Quer comer uma sardinha inesquecível? Beco da Sardinha, lá na ponta do Centro. Um sanduíche antológico? Paladino, inaugurado em 1907 e fincado na Marechal Floriano com o pedacinho da Uruguaiana. Batata frita, 1, 2, 3? Marechal Hermes! 

Que cidade do mundo tem o Aterro, o Campo de Santana, a Quinta da Boa Vista e o Parque de Madureira? Já ouviu falar do Parque Guinle? E da Travessa dos Poetas de Calçada? Pegue o trem, cruze a cidade e rememore Candeia, Alvaiade, Paulo, Mano Décio. Turiaçu, você lembra? Sampaio? Bonsucesso com certeza. E Anchieta? 

Permita-me o desafogo. Tirar o nó da garganta. Essa cidade tem coisas demais. Se "só" tivesse Machado de Assis e João do Rio, valeria por um milênio, mas a quantidade de poetas, escritores, artistas plásticos, atores, cineastas e profissionais da arte em geral é tão grande, mas tão grande, que fica impossível listar. Todo o Brasil e boa parte do mundo já passou por aqui ou ficou de vez, juntando-se aos craques locais. O baiano Glauber Rocha é Rio, o baiano Caetano Veloso também. Dorival Caymmi e Gilberto Gil. João Gilberto. O mineiro Ary Barroso. O mineiro Darcy Ribeiro.

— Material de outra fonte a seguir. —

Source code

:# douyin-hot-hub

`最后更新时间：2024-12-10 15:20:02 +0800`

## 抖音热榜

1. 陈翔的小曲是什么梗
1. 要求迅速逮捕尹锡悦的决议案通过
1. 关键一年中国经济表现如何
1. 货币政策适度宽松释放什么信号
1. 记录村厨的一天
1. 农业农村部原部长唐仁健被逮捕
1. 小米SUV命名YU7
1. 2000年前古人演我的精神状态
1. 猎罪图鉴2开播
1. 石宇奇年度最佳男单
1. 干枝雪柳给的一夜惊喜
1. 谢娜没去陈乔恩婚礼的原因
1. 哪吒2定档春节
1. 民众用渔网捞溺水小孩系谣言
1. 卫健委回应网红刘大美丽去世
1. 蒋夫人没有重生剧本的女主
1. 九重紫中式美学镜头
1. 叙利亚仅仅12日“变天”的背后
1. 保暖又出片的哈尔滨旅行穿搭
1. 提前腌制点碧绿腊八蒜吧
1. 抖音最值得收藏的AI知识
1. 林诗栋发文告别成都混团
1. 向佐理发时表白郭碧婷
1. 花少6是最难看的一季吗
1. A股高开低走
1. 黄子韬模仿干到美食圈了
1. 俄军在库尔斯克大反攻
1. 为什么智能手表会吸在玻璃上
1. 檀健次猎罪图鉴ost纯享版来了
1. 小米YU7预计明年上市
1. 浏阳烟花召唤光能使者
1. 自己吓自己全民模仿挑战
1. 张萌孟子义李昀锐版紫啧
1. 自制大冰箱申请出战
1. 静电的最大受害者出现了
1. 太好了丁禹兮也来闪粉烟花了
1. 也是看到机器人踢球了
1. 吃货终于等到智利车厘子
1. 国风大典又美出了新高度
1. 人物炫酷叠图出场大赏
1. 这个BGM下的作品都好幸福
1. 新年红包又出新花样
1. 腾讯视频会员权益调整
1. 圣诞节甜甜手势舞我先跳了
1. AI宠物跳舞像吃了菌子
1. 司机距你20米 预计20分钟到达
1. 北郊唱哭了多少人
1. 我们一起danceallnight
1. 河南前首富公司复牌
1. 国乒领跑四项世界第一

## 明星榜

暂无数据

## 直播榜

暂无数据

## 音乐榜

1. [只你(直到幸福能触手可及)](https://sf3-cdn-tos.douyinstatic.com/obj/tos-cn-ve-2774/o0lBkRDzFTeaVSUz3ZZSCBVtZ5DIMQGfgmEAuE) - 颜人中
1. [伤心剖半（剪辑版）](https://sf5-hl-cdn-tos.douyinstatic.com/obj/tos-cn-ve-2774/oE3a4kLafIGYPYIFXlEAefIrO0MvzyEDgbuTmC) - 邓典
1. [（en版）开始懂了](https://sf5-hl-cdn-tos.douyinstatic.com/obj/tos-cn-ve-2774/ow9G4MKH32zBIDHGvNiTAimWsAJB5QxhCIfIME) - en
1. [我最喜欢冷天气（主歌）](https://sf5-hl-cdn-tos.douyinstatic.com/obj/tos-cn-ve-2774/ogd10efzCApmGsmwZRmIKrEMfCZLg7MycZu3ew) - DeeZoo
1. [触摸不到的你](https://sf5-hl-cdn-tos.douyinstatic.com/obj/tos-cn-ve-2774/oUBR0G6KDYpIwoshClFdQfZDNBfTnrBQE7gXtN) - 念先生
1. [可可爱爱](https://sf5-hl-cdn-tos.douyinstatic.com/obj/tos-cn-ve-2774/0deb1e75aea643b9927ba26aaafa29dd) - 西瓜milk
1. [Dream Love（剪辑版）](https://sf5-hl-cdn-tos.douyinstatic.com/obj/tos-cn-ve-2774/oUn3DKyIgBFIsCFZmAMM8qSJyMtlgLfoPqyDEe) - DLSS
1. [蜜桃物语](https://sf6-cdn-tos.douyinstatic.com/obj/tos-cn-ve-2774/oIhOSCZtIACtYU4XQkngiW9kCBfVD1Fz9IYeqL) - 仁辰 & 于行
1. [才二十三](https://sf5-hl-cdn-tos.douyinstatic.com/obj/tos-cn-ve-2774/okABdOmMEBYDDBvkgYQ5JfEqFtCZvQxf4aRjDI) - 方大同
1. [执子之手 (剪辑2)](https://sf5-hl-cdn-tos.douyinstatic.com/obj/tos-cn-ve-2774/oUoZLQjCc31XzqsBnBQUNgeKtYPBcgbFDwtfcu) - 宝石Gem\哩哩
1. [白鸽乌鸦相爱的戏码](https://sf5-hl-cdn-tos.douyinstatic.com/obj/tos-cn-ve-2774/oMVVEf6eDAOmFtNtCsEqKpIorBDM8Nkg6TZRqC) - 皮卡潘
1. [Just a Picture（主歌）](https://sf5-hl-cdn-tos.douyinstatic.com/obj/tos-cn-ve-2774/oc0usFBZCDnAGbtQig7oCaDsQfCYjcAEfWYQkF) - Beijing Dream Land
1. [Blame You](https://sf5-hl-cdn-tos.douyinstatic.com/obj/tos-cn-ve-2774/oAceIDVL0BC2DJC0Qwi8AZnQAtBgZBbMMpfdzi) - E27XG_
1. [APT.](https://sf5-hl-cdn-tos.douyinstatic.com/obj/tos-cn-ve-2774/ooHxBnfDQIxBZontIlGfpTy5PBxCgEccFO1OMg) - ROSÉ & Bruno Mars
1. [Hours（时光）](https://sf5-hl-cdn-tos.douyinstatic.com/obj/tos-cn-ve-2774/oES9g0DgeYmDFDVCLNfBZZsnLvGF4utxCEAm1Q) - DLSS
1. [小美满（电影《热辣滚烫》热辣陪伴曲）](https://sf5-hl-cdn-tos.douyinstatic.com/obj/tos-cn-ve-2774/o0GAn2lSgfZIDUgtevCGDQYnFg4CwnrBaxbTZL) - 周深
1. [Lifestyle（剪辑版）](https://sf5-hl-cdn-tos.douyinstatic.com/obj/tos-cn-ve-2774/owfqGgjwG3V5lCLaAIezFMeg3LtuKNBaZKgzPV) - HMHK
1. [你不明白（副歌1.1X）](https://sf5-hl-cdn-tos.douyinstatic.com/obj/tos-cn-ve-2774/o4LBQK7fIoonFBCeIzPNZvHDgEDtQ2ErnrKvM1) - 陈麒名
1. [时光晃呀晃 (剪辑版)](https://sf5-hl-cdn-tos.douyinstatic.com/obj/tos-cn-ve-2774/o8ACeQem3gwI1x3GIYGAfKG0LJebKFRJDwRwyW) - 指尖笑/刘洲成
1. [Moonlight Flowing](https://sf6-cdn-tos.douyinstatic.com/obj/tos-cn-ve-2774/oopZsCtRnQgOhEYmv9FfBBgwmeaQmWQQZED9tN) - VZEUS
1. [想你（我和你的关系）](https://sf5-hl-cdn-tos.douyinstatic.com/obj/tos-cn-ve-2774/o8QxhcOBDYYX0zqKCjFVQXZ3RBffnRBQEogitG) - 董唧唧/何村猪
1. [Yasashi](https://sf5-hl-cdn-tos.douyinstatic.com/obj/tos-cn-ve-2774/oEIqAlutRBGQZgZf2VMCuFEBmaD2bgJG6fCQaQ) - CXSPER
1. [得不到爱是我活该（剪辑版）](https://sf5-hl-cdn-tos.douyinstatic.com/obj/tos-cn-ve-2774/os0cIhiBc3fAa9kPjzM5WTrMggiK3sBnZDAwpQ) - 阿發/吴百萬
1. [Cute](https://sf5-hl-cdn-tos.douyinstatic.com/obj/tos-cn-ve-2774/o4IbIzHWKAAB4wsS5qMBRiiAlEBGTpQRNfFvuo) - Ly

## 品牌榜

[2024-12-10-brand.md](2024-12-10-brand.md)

Percebem como a lista é interminável? 

As garotas do Rio, lindas de morrer como dizia Ibrahim, que esticam suas cangas na areia e alimentam poemas imediatos - elas vêm de todos os bairros. A garota de Ipanema muitas vezes mora na Cruz Vermelha, em Vigário Geral, Guadalupe, Paciência ou Boiúna. São esquadrões e esquadrões. Tem Tatiana, Alessandra, Ana Cláudia, Vanessa, Gabriella, Marina, Juliana, Renata e o resto fica por conta do cartório. 

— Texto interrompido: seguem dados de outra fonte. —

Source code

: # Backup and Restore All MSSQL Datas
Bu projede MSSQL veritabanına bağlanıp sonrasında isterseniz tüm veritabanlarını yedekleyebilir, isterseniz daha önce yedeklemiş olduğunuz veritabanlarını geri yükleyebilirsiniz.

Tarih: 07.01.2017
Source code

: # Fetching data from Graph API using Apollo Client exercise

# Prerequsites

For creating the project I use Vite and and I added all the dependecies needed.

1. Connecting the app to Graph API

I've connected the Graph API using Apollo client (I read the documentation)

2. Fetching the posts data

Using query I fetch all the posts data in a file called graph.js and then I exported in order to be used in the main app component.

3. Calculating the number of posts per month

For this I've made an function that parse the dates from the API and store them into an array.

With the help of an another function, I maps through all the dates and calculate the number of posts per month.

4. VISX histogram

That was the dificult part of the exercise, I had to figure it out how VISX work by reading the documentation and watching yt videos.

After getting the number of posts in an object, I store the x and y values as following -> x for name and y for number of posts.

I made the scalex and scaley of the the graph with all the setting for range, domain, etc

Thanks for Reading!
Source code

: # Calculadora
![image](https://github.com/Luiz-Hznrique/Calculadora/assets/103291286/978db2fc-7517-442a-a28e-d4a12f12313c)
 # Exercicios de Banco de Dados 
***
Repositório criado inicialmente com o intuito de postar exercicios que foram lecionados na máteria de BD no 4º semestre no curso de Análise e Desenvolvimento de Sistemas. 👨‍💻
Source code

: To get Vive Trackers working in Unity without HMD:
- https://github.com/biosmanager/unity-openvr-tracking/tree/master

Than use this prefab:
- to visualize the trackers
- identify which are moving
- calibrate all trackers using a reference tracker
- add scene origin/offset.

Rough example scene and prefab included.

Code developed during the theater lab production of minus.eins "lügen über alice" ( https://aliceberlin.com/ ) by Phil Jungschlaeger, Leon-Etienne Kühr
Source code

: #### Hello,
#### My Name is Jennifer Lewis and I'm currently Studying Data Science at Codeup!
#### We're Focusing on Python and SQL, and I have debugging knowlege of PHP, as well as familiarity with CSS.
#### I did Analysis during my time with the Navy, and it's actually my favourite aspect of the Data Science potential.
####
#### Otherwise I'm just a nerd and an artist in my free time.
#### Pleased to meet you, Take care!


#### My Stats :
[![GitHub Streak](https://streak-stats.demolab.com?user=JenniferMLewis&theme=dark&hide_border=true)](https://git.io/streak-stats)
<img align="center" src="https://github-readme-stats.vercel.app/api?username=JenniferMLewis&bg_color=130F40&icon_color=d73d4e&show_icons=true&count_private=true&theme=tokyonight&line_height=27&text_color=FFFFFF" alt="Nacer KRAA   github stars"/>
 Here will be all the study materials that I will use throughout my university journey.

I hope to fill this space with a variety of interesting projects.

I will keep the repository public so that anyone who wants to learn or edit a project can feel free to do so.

Esse não é um discurso ufanista, é apenas uma humilde tentativa de falar da vida como ela é. O Rio é cheio de problemas, miséria, violência, fanatismos, mas ele não se resume a isso. A cidade é partida e precisa derrubar o muro, mas há tanta vida lá fora, mesmo que precisemos de máscaras e vacina quádrupla - questão de ciência -, e, por isso, sonhar é preciso. 

Temos coisas demais, todas muito importantes. 

Não deu tempo para falar dos grandes cinemas e teatros que perdemos, dos bares inesquecíveis e das coisas que acabam porque, no fim, tudo passa e precisa mudar. 

A luta é árdua e a cidade precisa se unificar, dando uma banana para os limitadores xiitas, sejam eles quais forem. Realidade possível ou utopia, o Rio de Janeiro merece um lugar no topo do mundo. Cá entre nós, muito cá entre nós: quem fala muito mal ou não conhece a cidade ou carrega aquele apêndice desagradável que, muitas vezes, resumimos: inveja de não poder estar aqui. 

Agora me dá licença que eu vou pegar meu VLT, espiar a Cinelândia, a Biblioteca Nacional, o Teatro Municipal, o Museu Nacional de Belas Artes e, se bobear, vou até o Edifício A Noite, primeiro arranha-céu da América Latina. No percurso, dá para lembrar das decorações de carnavais inesquecíveis. 

Copacabana? Ah, meu amigo, eu já escrevi um livro. Esse ano eu lanço.

Um viva à Casa de Portugal: foi de lá, no Rio Comprido, que eu caminhei até aqui. Faz muito tempo.